<<<<

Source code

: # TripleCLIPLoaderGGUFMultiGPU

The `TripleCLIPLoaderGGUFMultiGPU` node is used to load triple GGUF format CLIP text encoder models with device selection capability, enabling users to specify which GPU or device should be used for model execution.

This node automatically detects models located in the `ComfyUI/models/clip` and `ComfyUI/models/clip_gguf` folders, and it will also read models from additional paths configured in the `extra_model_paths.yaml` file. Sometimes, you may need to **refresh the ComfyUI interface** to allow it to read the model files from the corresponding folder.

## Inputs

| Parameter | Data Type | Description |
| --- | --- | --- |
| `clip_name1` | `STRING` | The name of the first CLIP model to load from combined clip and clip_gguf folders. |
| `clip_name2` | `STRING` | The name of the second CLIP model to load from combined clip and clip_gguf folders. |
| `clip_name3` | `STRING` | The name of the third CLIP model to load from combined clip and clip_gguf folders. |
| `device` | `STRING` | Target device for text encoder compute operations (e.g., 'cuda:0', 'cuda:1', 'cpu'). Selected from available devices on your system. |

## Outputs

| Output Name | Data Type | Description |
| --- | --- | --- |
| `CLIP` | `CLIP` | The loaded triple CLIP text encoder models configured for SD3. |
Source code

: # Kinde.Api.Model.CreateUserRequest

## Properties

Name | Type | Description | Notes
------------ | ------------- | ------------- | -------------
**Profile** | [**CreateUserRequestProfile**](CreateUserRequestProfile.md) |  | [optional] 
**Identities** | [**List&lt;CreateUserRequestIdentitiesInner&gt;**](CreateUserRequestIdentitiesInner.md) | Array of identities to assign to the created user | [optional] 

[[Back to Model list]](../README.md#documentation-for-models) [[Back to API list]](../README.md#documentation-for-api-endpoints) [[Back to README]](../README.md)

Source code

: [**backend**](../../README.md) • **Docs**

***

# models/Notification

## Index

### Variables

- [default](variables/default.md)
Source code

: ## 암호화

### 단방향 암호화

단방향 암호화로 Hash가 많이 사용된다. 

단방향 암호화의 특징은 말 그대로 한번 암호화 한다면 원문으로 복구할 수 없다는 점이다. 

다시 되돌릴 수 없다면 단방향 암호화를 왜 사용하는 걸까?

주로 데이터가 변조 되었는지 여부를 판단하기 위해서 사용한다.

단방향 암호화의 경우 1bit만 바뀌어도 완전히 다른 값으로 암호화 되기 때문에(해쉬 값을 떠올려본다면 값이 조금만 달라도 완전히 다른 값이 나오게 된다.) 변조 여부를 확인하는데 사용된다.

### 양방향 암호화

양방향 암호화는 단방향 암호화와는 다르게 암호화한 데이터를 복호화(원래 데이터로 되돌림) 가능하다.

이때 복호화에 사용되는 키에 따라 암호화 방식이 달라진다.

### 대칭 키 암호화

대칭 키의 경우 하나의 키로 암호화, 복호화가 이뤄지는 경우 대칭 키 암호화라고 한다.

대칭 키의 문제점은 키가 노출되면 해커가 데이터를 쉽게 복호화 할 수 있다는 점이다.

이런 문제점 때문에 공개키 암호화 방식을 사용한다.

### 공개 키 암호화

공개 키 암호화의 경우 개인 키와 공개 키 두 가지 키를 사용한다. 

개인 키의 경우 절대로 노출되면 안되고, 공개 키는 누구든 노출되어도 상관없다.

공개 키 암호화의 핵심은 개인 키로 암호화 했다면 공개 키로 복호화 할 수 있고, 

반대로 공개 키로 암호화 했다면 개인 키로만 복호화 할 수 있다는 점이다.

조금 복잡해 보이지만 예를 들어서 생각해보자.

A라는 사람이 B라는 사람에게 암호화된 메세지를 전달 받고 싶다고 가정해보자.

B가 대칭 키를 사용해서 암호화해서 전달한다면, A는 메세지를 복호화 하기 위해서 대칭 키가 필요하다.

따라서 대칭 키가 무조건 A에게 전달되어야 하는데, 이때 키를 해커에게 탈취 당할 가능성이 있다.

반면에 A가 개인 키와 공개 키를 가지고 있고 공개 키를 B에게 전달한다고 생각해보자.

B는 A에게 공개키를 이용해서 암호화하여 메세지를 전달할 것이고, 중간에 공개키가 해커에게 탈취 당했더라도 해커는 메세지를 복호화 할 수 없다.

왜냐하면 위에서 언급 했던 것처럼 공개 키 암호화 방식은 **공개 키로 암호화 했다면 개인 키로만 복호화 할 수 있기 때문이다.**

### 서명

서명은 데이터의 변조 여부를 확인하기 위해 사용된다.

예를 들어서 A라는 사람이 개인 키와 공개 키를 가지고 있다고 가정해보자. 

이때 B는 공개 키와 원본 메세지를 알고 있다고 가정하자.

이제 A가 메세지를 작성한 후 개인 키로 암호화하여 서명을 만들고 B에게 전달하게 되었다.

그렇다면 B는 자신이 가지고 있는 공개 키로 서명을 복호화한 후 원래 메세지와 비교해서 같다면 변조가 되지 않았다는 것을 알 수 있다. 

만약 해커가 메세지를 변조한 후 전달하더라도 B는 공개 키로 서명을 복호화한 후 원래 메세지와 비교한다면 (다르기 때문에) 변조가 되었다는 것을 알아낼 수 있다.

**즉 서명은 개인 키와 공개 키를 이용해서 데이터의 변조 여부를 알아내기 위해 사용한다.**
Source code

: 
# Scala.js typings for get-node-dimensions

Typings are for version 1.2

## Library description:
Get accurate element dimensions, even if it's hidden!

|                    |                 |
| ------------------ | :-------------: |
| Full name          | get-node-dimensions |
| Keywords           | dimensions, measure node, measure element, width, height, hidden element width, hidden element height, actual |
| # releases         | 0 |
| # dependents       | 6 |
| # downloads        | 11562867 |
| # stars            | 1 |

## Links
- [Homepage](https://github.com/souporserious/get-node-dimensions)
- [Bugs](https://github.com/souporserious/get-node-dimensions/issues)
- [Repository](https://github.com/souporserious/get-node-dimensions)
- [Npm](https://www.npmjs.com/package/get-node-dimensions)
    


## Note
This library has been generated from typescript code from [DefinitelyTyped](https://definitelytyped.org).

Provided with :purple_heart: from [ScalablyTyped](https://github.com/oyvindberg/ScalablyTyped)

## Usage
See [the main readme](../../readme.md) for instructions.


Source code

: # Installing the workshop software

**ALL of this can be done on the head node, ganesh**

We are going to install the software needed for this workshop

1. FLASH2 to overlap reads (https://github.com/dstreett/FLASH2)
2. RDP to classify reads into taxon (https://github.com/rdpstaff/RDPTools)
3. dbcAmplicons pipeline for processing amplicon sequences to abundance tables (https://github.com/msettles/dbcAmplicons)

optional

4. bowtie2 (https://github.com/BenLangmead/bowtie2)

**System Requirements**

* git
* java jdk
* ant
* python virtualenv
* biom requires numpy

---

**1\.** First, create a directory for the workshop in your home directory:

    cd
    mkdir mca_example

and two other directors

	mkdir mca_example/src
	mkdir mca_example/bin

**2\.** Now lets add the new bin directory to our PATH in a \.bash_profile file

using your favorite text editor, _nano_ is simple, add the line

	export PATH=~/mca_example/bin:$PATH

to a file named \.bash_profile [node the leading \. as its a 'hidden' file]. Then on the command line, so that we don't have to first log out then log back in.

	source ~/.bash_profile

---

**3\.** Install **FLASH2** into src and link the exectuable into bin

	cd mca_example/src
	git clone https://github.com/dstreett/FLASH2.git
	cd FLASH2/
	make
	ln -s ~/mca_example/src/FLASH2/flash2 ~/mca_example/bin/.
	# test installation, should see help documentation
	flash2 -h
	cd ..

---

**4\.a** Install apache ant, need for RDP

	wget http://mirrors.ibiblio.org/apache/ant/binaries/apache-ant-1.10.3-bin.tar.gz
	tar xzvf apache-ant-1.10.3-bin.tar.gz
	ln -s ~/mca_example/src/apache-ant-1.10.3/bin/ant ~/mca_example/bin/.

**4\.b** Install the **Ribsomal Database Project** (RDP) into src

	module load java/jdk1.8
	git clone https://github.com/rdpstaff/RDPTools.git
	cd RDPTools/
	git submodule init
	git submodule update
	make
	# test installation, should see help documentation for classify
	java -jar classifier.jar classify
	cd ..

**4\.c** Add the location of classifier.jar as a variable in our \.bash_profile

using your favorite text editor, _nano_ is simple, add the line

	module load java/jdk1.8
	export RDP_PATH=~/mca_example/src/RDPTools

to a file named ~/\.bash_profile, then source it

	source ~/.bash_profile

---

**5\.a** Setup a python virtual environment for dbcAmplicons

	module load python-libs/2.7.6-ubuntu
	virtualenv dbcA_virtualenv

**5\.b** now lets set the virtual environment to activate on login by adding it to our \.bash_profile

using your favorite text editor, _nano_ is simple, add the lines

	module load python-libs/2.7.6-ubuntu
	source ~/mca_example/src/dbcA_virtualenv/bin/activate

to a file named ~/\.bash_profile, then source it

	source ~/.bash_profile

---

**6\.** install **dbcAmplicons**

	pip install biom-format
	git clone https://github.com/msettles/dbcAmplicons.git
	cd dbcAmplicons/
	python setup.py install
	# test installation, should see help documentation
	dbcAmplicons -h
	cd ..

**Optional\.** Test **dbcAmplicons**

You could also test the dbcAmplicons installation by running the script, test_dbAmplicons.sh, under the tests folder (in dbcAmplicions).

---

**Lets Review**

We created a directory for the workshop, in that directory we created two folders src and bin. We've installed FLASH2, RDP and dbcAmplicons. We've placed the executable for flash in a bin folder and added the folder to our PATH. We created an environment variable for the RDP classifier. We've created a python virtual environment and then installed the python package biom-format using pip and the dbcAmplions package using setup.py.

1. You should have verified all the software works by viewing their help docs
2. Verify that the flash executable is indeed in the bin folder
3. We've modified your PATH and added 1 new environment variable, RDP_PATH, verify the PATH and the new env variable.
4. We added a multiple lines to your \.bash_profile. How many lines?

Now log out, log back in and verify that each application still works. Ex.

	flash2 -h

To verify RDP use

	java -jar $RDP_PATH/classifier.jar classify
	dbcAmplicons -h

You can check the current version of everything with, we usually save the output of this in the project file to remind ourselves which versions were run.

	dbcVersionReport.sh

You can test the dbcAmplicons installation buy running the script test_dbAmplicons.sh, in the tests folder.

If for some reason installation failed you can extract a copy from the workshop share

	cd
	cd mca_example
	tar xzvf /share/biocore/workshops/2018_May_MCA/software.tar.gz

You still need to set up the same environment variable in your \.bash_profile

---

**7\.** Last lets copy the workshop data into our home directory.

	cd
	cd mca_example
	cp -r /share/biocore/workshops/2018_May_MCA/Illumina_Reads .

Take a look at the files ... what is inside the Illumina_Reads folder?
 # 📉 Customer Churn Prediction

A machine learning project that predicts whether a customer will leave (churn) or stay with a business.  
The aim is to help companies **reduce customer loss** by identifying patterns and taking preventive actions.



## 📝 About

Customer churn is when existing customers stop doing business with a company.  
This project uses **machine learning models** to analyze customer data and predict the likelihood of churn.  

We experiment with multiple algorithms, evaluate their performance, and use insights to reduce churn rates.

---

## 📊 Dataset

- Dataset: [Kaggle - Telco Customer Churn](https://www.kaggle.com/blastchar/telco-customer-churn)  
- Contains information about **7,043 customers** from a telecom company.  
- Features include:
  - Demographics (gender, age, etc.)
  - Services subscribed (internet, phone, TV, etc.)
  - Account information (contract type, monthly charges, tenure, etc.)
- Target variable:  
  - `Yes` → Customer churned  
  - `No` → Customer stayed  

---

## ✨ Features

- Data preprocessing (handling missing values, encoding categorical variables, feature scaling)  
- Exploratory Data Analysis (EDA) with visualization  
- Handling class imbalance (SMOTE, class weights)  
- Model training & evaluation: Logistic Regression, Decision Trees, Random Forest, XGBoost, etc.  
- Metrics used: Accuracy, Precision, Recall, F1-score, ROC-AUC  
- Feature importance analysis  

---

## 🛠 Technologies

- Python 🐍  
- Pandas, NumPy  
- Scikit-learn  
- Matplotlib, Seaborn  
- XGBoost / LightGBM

>>>>

Whenever the word "tests" shows up in a line of the entries, list that line.

Exercise answer -
You could also test the dbcAmplicons installation by running the script, test_dbAmplicons.sh, under the tests folder (in dbcAmplicions).
You can test the dbcAmplicons installation buy running the script test_dbAmplicons.sh, in the tests folder.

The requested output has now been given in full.